Since there are a lot of titles related to the court, the paper only mentions main titles and they
will be contrasted with those in Vietnamese in terms of semantic field. The most basic titles
are: chief justice, judge, magistrate, juror, legal counsel, court attorney, attorney, court clerk
and prosecutor.
The role and duty of these titles are described specifically in websites of North Carolina
Wesleyan College and National Center of State Court.
“chief justice”: The Chief Justice’s role is to set the agenda for the weekly meetings where
the justices review the petitions for certiorari, to decide whether to hear or deny each case.
Power of the Chief Justice has significant influence over the direction of the court. The Chief
Justice also writes an annual report about the federal judiciary, which he or she presents to
Congress.
By virtue of his position, the Chief Justice is the chair of the Judicial Conference and the
Federal Judicial Center and oversees the Administrative Office of the U. S. Courts. These

organizations monitor different aspects of the federal judiciary. The Chief Justice is also
honored with a position on the board of the National Gallery of Art, the Smithsonian
Institution, and the Hirshorn Museum.
Each court in the federal system has a chief judge who, in addition to hearing cases, has
administrative responsibilities relating to the operation of the court. The chief judge is
normally the judge who has served on the court the longest.

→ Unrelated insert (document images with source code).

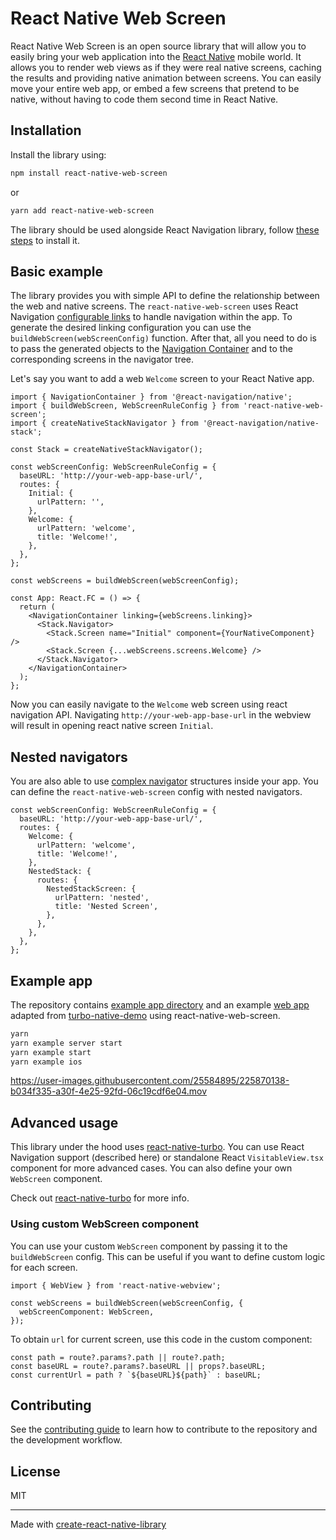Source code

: # React Native Web Screen

React Native Web Screen is an open source library that will allow you to easily bring your web application into the [React Native](https://reactnative.dev/) mobile world. It allows you to render web views as if they were real native screens, caching the results and providing native animation between screens. You can easily move your entire web app, or embed a few screens that pretend to be native, without having to code them second time in React Native.

## Installation

Install the library using:

```sh
npm install react-native-web-screen
```

or

```sh
yarn add react-native-web-screen
```

The library should be used alongside React Navigation library, follow [these steps](https://reactnavigation.org/docs/getting-started/) to install it.

## Basic example

The library provides you with simple API to define the relationship between the web and native screens. The `react-native-web-screen` uses React Navigation [configurable links](https://reactnavigation.org/docs/configuring-links/) to handle navigation within the app. To generate the desired linking configuration you can use the `buildWebScreen(webScreenConfig)` function. After that, all you need to do is to pass the generated objects to the [Navigation Container](https://reactnavigation.org/docs/navigation-container/) and to the corresponding screens in the navigator tree.

Let's say you want to add a web `Welcome` screen to your React Native app.

```tsx
import { NavigationContainer } from '@react-navigation/native';
import { buildWebScreen, WebScreenRuleConfig } from 'react-native-web-screen';
import { createNativeStackNavigator } from '@react-navigation/native-stack';

const Stack = createNativeStackNavigator();

const webScreenConfig: WebScreenRuleConfig = {
  baseURL: 'http://your-web-app-base-url/',
  routes: {
    Initial: {
      urlPattern: '',
    },
    Welcome: {
      urlPattern: 'welcome',
      title: 'Welcome!',
    },
  },
};

const webScreens = buildWebScreen(webScreenConfig);

const App: React.FC = () => {
  return (
    <NavigationContainer linking={webScreens.linking}>
      <Stack.Navigator>
        <Stack.Screen name="Initial" component={YourNativeComponent} />
        <Stack.Screen {...webScreens.screens.Welcome} />
      </Stack.Navigator>
    </NavigationContainer>
  );
};
```

Now you can easily navigate to the `Welcome` web screen using react navigation API. Navigating `http://your-web-app-base-url` in the webview will result in opening react native screen `Initial`.

## Nested navigators

You are also able to use [complex navigator](https://reactnavigation.org/docs/configuring-links#handling-nested-navigators) structures inside your app. You can define the `react-native-web-screen` config with nested navigators.

```tsx
const webScreenConfig: WebScreenRuleConfig = {
  baseURL: 'http://your-web-app-base-url/',
  routes: {
    Welcome: {
      urlPattern: 'welcome',
      title: 'Welcome!',
    },
    NestedStack: {
      routes: {
        NestedStackScreen: {
          urlPattern: 'nested',
          title: 'Nested Screen',
        },
      },
    },
  },
};
```

## Example app

The repository contains [example app directory](../../example/README.md) and an example [web app](../../example/server/README.md) adapted from [turbo-native-demo](https://github.com/hotwired/turbo-native-demo) using react-native-web-screen.

```sh
yarn
yarn example server start
yarn example start
yarn example ios
```

https://user-images.githubusercontent.com/25584895/225870138-b034f335-a30f-4e25-92fd-06c19cdf6e04.mov

## Advanced usage

This library under the hood uses [react-native-turbo](../turbo/README.md). You can use React Navigation support (described here) or standalone React `VisitableView.tsx` component for more advanced cases. You can also define your own `WebScreen` component.

Check out [react-native-turbo](../turbo/README.md) for more info.

### Using custom WebScreen component

You can use your custom `WebScreen` component by passing it to the `buildWebScreen` config. This can be useful if you want to define custom logic for each screen.

```tsx
import { WebView } from 'react-native-webview';

const webScreens = buildWebScreen(webScreenConfig, {
  webScreenComponent: WebScreen,
});
```

To obtain `url` for current screen, use this code in the custom component:

```tsx
const path = route?.params?.path || route?.path;
const baseURL = route?.params?.baseURL || props?.baseURL;
const currentUrl = path ? `${baseURL}${path}` : baseURL;
```

## Contributing

See the [contributing guide](CONTRIBUTING.md) to learn how to contribute to the repository and the development workflow.

## License

MIT

---

Made with [create-react-native-library](https://github.com/callstack/react-native-builder-bob)

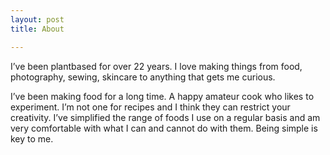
 ```yaml
---
layout: post
title: About

---
```

  
I’ve been plantbased for over 22 years. I love making things from food, photography, sewing, skincare to anything that gets me curious.

I’ve been making food for a long time. A happy amateur cook who likes to experiment. I’m not one for recipes and I think they can restrict your creativity. I’ve simplified the range of foods I use on a regular basis and am very comfortable with what I can and cannot do with them. Being simple is key to me.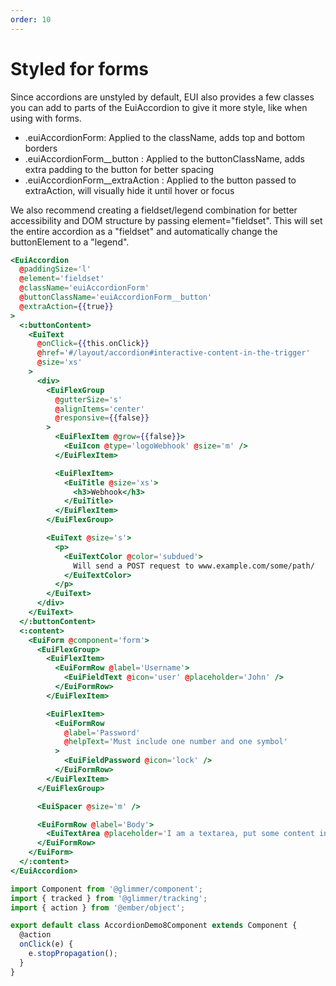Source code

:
```yaml
---
order: 10
---
```


# Styled for forms

<EuiText>
<p>
  Since accordions are unstyled by default, EUI also provides a few classes you
  can add to parts of the EuiAccordion to give it more style, like when using
  with forms.
  <ul>
    <li><EuiCode>.euiAccordionForm</EuiCode>: Applied to the
      <EuiCode>className</EuiCode>, adds top and bottom borders</li>
    <li><EuiCode>.euiAccordionForm__button</EuiCode> : Applied to the
      <EuiCode>buttonClassName</EuiCode>, adds extra padding to the button for
      better spacing</li>
    <li><EuiCode>.euiAccordionForm__extraAction</EuiCode> : Applied to the button
      passed to
      <EuiCode>extraAction</EuiCode>, will visually hide it until hover or focus</li>
  </ul>
</p>
<p>
  We also recommend creating a fieldset/legend combination for better
  accessibility and DOM structure by passing
  <EuiCode>element="fieldset"</EuiCode>. This will set the entire accordion as a
  <EuiCode>"fieldset"</EuiCode>
  and automatically change the buttonElement to a
  <EuiCode>"legend"</EuiCode>.
</p>
</EuiText>

```hbs template
<EuiAccordion
  @paddingSize='l'
  @element='fieldset'
  @className='euiAccordionForm'
  @buttonClassName='euiAccordionForm__button'
  @extraAction={{true}}
>
  <:buttonContent>
    <EuiText
      @onClick={{this.onClick}}
      @href='#/layout/accordion#interactive-content-in-the-trigger'
      @size='xs'
    >
      <div>
        <EuiFlexGroup
          @gutterSize='s'
          @alignItems='center'
          @responsive={{false}}
        >
          <EuiFlexItem @grow={{false}}>
            <EuiIcon @type='logoWebhook' @size='m' />
          </EuiFlexItem>

          <EuiFlexItem>
            <EuiTitle @size='xs'>
              <h3>Webhook</h3>
            </EuiTitle>
          </EuiFlexItem>
        </EuiFlexGroup>

        <EuiText @size='s'>
          <p>
            <EuiTextColor @color='subdued'>
              Will send a POST request to www.example.com/some/path/
            </EuiTextColor>
          </p>
        </EuiText>
      </div>
    </EuiText>
  </:buttonContent>
  <:content>
    <EuiForm @component='form'>
      <EuiFlexGroup>
        <EuiFlexItem>
          <EuiFormRow @label='Username'>
            <EuiFieldText @icon='user' @placeholder='John' />
          </EuiFormRow>
        </EuiFlexItem>

        <EuiFlexItem>
          <EuiFormRow
            @label='Password'
            @helpText='Must include one number and one symbol'
          >
            <EuiFieldPassword @icon='lock' />
          </EuiFormRow>
        </EuiFlexItem>
      </EuiFlexGroup>

      <EuiSpacer @size='m' />

      <EuiFormRow @label='Body'>
        <EuiTextArea @placeholder='I am a textarea, put some content in me!' />
      </EuiFormRow>
    </EuiForm>
  </:content>
</EuiAccordion>
```

```js component
import Component from '@glimmer/component';
import { tracked } from '@glimmer/tracking';
import { action } from '@ember/object';

export default class AccordionDemo8Component extends Component {
  @action
  onClick(e) {
    e.stopPropagation();
  }
}
```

“Magistrate” is actually a term refer to a kind of judge at district level. The role of magistrate
is to do legal research activities at the trial court level. The work of magistrate involves
considerable interpretation and judgment in the analysis of legal issues in administrative law
and the areas mentioned above. (S)he performs a variety of judicial duties in judicial system
including deciding the merits of cases, hearing and evaluating evidence and witness
credibility, analyzing laws and rules, making findings of fact and conclusions of law and

16

issuing oral or written decisions and orders to resolve cases. (S)he also provides administrative
direction for the operation of a judicial division including supervisory accountability for
division staff, volunteers or interns.

“Judge”: Judge’s duty is to perform professional judicial duties in interpreting and applying
the local, state and federal laws and manage the activities of the operating of the court. (S)he
also presides over a variety of hearing including criminal misdemeanor and traffic
arraignments, driving and curfew arraignments, criminal non-jury trials, and pre-trial
conferences; Review requests for continuances; grant or deny requests.

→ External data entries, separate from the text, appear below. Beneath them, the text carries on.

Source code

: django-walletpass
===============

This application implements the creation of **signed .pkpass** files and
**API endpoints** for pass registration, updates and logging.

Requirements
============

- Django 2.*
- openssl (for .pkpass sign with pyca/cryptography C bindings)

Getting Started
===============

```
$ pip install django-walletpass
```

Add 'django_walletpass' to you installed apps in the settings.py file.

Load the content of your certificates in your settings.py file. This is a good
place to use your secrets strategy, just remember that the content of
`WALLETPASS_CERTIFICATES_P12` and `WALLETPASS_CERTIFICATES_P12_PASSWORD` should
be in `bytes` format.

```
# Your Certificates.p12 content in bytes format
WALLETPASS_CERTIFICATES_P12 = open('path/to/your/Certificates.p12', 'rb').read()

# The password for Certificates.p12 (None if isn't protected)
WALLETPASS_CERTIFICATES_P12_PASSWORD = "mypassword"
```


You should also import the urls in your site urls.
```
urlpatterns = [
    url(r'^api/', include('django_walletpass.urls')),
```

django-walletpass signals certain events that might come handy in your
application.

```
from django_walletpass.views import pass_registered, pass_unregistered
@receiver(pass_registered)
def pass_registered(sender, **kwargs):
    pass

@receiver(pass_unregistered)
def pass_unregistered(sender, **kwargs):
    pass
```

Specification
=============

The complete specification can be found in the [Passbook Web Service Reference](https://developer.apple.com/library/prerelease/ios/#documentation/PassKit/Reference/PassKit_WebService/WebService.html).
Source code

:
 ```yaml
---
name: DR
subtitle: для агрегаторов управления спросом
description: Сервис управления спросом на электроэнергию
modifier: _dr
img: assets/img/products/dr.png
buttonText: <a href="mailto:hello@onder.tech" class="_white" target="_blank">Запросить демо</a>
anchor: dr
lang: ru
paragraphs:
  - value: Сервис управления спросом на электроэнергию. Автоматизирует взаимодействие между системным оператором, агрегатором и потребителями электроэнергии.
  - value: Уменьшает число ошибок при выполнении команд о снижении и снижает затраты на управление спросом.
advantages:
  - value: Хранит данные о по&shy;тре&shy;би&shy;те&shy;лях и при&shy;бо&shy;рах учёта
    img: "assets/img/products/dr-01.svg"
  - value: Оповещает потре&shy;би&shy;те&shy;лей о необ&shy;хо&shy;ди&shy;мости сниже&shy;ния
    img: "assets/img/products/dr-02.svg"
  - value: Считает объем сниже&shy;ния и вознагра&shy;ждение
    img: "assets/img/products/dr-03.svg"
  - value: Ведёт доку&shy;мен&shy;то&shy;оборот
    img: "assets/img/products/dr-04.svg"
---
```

“Counsel”: The duties of a counsel are to provide technical legal advice to managers,
supervisors and employees in order to avoid or minimize legal liability, to conduct legal
research, interprets laws, rulings, and regulations for clients. (S)he also has to prepares legal
briefs, develops strategy, arguments, and testimony in preparation for presentation of case.


“Attorney”: This position entails reviewing documentation, investigating information in
preparation for hearings, conducting hearings, and preparing reports, minutes, reviews and
legal memorandum. The attorney also has to analyze policies and procedures and draft
requested changes to rules and regulations. (S)he may have to conduct legal research; draft
presentments and committee reports; prosecute matters at disciplinary hearings; appear for
oral argument before the Supreme Court and prepare ethics. Additional duties will include the
preparation of the Annual Report; and assisting with staff support.

“Jury” and “Juror”: In the law, a jury is a body of citizens in a common law jurisdiction
which decides questions of fact in a legal case. The members of a jury are known as jurors.
In the US, the term can refer to a grand jury which issues an indictment or a petit jury which is
present at a trial. In the United States, England and Scotland, defendants in most serious
criminal cases have a right to trial by jury, although in practice most criminal actions in the
US are resolved by plea bargain.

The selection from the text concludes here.